» REQUIRED ACTION: Go to the line containing "1. Sie müssen" in the records below and print it and every following line exactly, on through the line containing "1. Melden Sie", then stop.

» INFORMATION SUPPLIED:

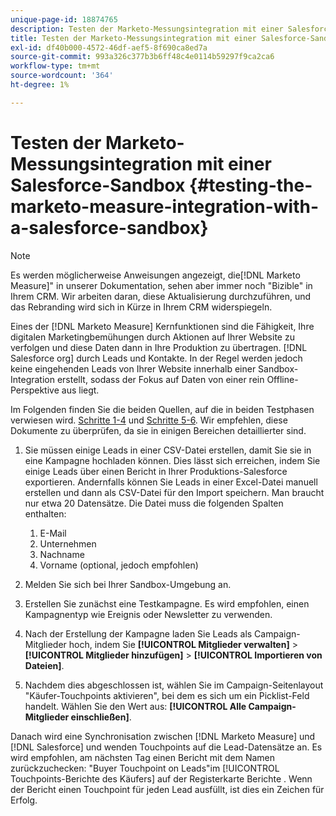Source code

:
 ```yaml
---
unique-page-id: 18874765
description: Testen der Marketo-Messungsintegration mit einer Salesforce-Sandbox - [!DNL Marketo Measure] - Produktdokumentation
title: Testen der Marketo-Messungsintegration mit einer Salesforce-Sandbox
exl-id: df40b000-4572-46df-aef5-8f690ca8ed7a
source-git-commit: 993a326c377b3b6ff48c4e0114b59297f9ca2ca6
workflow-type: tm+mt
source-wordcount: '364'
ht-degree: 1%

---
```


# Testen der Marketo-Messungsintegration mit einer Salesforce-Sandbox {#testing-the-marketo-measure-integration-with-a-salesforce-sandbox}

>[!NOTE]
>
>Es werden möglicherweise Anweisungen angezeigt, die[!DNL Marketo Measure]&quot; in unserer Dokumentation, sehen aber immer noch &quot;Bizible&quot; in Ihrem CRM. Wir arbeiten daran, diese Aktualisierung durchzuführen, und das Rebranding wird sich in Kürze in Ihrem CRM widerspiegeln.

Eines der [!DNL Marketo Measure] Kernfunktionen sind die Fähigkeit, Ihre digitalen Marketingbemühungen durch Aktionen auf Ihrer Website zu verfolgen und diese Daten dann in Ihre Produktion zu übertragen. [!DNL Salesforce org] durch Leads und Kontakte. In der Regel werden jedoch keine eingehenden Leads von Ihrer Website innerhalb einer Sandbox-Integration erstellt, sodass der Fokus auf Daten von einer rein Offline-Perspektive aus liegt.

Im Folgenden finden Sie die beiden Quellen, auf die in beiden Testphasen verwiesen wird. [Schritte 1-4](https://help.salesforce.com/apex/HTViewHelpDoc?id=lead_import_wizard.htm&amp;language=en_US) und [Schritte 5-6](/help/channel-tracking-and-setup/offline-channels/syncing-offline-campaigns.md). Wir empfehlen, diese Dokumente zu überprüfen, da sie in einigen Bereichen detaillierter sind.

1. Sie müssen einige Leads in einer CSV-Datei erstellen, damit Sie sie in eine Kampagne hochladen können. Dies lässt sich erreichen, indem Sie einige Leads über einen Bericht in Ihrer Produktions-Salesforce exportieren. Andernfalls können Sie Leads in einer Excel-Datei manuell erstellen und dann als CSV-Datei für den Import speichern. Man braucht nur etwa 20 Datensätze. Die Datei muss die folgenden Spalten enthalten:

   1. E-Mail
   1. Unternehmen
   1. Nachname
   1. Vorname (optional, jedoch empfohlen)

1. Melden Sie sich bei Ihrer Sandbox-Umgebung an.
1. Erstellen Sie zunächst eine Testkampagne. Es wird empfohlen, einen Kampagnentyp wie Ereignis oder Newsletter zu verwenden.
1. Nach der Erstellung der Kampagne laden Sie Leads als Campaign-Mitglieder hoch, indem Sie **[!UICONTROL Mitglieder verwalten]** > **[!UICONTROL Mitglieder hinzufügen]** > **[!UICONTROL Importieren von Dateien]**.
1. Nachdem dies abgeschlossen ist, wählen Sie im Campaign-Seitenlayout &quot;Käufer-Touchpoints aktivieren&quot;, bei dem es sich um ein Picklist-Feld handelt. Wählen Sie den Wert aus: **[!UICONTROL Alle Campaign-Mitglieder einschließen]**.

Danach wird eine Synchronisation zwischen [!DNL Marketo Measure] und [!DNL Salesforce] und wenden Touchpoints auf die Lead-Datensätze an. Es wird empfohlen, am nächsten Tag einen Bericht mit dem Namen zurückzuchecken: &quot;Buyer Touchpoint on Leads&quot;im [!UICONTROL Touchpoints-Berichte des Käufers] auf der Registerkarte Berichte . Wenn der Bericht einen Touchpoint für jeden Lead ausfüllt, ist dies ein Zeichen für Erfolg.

» EXERCISE RESULT:
1. Sie müssen einige Leads in einer CSV-Datei erstellen, damit Sie sie in eine Kampagne hochladen können. Dies lässt sich erreichen, indem Sie einige Leads über einen Bericht in Ihrer Produktions-Salesforce exportieren. Andernfalls können Sie Leads in einer Excel-Datei manuell erstellen und dann als CSV-Datei für den Import speichern. Man braucht nur etwa 20 Datensätze. Die Datei muss die folgenden Spalten enthalten:

   1. E-Mail
   1. Unternehmen
   1. Nachname
   1. Vorname (optional, jedoch empfohlen)

1. Melden Sie sich bei Ihrer Sandbox-Umgebung an.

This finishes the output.